Match on the string "right" in the entries below and return every matching line.

═══

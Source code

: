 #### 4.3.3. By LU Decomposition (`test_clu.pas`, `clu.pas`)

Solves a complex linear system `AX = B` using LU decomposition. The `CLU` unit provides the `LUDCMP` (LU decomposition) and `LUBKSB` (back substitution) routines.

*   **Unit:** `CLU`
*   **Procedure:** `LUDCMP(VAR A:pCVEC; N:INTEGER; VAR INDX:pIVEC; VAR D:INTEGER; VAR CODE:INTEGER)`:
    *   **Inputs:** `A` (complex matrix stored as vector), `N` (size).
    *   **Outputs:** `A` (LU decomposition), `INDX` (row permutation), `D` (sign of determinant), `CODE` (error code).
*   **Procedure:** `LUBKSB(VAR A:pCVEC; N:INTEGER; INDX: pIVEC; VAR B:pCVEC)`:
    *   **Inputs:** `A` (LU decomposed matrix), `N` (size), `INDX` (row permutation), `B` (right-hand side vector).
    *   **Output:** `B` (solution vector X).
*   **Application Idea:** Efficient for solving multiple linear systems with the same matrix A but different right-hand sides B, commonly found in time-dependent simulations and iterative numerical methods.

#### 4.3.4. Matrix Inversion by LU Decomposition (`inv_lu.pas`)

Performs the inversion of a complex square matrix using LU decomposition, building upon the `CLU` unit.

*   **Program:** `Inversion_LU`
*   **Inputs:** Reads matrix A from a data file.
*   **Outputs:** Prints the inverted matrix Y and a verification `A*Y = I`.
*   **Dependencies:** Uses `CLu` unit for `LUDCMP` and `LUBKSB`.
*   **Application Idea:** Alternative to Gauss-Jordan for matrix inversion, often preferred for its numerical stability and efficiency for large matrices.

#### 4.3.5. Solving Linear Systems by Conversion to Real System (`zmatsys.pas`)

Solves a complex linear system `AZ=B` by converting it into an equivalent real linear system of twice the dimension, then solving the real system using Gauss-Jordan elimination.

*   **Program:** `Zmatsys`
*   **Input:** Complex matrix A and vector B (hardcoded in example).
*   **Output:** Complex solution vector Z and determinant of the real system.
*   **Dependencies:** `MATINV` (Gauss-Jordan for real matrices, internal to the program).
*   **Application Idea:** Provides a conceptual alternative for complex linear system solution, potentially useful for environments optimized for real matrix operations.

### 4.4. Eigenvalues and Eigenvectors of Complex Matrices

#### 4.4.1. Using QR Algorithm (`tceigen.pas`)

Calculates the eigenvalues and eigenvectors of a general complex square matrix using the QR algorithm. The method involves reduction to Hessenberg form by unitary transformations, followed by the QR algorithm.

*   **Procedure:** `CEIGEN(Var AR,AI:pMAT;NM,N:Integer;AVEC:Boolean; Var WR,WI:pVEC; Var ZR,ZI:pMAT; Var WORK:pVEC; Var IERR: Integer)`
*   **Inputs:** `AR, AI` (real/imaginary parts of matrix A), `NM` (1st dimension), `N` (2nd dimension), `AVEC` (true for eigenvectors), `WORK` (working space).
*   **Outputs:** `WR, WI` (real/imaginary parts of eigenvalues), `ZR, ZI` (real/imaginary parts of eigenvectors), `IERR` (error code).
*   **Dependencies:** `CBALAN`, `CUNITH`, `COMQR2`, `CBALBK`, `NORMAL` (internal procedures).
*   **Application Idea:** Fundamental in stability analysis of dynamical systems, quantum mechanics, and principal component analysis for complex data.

═══

* Exercise answer:
    *   **Inputs:** `A` (LU decomposed matrix), `N` (size), `INDX` (row permutation), `B` (right-hand side vector).
*   **Application Idea:** Efficient for solving multiple linear systems with the same matrix A but different right-hand sides B, commonly found in time-dependent simulations and iterative numerical methods.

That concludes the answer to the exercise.